Monday, June 13, 2016

My talk at the M3 conference on Bayes factor null hypothesis tests

Recently I visited the USA for the first time. In between consuming vast quantities of pizza, Del Taco, and Blue Moon, I presented at the Modern Modeling Methods (M3) conference in Connecticut. (Slides included below).

The M3 conference was jam-packed full of presentations about technical issues relating to quite complex statistical models (sample presentation title: "Asymptotic efficiency of the pseudo-maximum likelihood estimator in multi-group factor models with pooled data"). The questions were serious, the matrix algebra was plentiful, and the word "SPSS" was never uttered.

My presentation was a little different: I wanted to talk about the default statistical methods used by everyday common-or-garden researchers: The ones who like t-tests, do their analyses by point-and-click, and think a posterior is something from a Nicky Minaj song (but may know lots and lots about things other than statistics!). I believe that the practices of everyday researchers are important to look at: If we want to fix the replication crisis, we need most researchers to be doing their research and analysis better - not just the ones who pass their time by discussing floating-point computation on Twitter.

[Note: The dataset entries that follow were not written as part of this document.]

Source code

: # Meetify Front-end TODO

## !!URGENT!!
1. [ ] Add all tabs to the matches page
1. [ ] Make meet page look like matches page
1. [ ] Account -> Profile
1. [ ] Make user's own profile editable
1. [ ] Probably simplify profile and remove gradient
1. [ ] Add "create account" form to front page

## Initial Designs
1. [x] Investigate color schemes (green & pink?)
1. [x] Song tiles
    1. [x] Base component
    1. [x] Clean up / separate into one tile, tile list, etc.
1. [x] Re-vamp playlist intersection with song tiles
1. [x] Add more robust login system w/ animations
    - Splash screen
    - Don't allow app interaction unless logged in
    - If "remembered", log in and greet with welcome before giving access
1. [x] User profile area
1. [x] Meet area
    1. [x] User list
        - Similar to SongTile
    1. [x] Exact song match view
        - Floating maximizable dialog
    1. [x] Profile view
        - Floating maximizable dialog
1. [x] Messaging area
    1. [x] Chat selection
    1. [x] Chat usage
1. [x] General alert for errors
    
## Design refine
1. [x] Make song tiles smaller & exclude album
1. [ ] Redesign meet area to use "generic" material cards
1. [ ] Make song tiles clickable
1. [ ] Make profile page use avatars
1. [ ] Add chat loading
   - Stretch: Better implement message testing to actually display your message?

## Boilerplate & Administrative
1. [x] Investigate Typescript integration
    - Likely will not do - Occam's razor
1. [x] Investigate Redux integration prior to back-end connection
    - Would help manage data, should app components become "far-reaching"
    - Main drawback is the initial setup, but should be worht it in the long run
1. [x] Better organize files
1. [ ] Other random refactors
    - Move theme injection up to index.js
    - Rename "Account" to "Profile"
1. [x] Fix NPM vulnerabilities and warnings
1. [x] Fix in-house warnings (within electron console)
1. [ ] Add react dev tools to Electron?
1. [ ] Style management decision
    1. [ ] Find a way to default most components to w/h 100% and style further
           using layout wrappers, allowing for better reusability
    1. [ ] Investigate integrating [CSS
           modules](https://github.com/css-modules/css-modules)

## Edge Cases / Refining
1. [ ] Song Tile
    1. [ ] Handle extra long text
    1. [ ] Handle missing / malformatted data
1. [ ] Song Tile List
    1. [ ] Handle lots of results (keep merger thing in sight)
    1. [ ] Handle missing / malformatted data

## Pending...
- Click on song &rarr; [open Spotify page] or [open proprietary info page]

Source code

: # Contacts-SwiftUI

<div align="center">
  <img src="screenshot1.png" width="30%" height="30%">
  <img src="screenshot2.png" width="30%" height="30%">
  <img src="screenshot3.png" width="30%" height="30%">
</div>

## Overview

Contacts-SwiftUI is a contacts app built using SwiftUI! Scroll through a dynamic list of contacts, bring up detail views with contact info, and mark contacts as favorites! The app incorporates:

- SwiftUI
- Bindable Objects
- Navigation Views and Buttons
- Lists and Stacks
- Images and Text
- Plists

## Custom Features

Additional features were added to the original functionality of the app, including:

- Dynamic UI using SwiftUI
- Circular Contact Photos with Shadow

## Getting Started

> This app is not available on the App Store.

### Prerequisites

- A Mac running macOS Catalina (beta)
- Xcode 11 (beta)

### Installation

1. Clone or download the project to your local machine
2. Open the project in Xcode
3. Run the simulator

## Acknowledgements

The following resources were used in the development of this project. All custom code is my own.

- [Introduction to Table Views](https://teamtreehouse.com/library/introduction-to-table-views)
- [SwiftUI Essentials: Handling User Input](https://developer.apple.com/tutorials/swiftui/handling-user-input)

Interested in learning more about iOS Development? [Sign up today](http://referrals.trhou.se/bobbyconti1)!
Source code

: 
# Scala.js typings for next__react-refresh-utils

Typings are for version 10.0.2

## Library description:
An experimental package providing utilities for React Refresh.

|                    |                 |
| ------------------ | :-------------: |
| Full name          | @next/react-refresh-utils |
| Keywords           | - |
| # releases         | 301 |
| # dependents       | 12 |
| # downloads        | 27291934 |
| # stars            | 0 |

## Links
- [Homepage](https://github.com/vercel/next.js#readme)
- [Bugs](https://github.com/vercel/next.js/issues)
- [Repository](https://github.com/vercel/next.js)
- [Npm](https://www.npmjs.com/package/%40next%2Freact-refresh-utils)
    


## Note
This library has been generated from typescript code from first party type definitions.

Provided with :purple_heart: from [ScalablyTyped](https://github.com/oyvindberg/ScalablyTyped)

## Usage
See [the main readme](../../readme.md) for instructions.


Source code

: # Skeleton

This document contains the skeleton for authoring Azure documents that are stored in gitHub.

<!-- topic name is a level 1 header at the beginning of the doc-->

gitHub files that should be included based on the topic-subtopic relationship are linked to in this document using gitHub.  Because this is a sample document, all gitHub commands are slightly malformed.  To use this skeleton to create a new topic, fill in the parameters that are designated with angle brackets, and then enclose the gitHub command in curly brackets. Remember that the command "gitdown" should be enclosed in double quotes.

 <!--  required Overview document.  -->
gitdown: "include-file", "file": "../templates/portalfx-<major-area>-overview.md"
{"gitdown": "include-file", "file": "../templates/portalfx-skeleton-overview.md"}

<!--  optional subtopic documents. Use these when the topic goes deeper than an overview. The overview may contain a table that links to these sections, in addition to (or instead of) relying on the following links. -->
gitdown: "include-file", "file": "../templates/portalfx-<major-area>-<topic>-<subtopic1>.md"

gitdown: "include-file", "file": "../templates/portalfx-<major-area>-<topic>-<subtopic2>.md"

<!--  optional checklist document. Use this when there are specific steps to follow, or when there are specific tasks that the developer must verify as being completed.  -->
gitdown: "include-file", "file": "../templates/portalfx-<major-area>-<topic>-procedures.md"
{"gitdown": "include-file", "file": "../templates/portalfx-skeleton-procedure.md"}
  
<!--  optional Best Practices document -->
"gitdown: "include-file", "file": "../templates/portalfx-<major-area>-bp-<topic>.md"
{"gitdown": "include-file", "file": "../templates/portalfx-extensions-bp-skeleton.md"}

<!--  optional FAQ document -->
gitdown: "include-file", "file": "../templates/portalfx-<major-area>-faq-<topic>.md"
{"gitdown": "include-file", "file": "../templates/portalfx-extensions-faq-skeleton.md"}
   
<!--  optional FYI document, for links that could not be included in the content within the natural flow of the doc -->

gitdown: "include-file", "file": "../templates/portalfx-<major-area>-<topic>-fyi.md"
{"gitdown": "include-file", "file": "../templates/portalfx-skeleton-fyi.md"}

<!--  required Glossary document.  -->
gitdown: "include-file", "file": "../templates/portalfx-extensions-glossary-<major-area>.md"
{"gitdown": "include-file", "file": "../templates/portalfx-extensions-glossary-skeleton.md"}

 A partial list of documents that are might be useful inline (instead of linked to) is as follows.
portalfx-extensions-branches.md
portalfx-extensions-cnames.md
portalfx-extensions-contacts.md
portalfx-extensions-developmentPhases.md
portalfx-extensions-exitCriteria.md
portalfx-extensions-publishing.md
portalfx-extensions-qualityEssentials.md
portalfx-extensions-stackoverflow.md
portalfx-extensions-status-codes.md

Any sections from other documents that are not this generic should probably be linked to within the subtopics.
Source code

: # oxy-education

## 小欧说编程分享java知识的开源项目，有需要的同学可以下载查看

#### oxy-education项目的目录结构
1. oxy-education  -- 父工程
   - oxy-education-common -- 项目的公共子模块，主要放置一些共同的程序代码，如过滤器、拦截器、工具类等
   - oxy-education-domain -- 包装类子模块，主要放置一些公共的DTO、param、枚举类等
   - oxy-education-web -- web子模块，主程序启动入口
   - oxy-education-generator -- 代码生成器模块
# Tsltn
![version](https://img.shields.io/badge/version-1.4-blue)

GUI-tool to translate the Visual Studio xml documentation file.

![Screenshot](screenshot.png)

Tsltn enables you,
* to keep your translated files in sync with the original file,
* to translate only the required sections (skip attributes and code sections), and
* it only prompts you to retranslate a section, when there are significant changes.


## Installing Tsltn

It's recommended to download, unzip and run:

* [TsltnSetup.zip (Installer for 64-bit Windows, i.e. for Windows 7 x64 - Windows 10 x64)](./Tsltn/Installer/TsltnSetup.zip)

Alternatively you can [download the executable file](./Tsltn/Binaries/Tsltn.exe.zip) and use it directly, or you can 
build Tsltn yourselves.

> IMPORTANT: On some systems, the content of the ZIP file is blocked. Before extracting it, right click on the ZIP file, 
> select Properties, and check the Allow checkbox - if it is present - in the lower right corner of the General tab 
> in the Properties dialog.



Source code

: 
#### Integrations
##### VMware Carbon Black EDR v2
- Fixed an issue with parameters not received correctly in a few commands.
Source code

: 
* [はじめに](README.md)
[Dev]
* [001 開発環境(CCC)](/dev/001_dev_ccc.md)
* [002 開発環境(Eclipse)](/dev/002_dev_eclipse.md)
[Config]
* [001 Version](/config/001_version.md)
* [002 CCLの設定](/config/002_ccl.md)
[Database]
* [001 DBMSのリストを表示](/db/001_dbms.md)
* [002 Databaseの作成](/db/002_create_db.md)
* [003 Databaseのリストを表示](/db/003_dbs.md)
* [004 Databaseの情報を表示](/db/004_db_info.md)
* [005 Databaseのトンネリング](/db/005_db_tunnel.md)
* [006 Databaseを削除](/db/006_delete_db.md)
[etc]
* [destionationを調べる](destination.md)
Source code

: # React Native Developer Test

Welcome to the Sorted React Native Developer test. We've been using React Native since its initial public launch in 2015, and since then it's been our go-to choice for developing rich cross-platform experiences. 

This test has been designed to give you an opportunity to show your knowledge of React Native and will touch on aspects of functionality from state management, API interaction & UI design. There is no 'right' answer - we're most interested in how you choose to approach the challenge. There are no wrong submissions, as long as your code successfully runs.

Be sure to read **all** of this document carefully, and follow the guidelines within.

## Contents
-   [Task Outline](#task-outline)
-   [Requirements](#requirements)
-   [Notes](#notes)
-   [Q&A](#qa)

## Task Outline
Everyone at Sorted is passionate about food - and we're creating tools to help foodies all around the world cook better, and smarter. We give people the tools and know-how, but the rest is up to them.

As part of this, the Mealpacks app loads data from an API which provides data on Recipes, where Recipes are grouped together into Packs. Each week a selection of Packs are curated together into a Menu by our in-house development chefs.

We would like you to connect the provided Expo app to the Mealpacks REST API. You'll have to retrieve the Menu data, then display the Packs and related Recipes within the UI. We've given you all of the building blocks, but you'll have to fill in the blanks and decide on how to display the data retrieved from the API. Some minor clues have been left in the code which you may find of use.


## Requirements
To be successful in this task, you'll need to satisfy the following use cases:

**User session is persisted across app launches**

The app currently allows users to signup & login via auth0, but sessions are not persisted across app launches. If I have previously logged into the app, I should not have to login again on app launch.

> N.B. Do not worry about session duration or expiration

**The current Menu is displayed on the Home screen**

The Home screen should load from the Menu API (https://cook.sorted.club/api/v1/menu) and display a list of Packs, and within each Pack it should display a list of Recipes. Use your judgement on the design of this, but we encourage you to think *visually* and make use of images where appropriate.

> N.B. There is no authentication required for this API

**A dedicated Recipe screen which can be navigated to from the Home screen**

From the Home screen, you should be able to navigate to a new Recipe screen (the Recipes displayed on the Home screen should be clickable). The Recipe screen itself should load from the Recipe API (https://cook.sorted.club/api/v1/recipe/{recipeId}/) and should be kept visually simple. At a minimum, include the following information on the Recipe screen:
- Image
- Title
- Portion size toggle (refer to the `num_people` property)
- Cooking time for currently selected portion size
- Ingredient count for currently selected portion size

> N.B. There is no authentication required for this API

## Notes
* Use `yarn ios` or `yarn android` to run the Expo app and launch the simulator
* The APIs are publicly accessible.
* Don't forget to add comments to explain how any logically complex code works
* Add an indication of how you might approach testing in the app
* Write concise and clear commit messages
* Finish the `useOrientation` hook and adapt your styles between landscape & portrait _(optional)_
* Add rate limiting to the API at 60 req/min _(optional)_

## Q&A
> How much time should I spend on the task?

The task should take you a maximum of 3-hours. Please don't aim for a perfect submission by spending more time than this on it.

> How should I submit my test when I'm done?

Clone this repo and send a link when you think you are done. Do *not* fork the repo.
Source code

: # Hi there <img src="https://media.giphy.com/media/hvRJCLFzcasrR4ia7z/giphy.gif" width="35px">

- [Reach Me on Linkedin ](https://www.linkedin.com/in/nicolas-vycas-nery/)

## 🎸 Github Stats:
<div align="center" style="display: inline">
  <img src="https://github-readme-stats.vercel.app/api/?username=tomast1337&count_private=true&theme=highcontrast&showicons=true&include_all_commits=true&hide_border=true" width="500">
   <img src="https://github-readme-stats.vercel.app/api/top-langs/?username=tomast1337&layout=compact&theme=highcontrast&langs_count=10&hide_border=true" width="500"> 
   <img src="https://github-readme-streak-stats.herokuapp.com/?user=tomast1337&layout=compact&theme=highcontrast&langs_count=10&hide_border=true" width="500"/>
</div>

And in terms of problems with the data analyses used by everyday researchers, the big issue that jumps out at me is the (mis)use of null hypothesis significance tests (NHST). Positions obviously vary on whether NHST should be used at all, but I think there's reasonable agreement amongst methodology geeks that the form of Fisher/Neyman-Pearson hybrid NHST that dominates current practice is really problematic. To me, a couple of the biggest problems are that:
  1. Hybrid NHST (and frequentist analysis in general) doesn't directly tell us how certain we can be that a particular hypothesis is true. It tells us P(Data | Hypothesis), but we'd generally rather like to know P(Hypothesis | Data).
  2. Hybrid NHST in specific has a problem with asymmetry of result: p < .05 is interpreted as meaning the null can be rejected, the alternate hypothesis is supported, publication results, and rejoicing is heard throughout the land. But p > .05 is often read as indicating only uncertainty: We can't say the null is true, only that there is insufficient evidence to reject it*. This may be a contributor to publication bias and the replication bias: Part of the preference against publishing null results may be that they are often interpreted as not actually communicating anything other than uncertainty.
But what do we replace hybrid NHST with? Abandoning inferential statistics entirely is obviously foolish. There are several options (Deborah Mayo's error statistics approach, Bayesian estimation, etc.) But an approach that's gaining especial traction in psychology at the moment is that of using Bayes factor tests: Particularly, using Bayes factors to compare the evidence for a point null vs. a vague alternate hypothesis (although obviously this isn't the only way in which Bayes factors can be used).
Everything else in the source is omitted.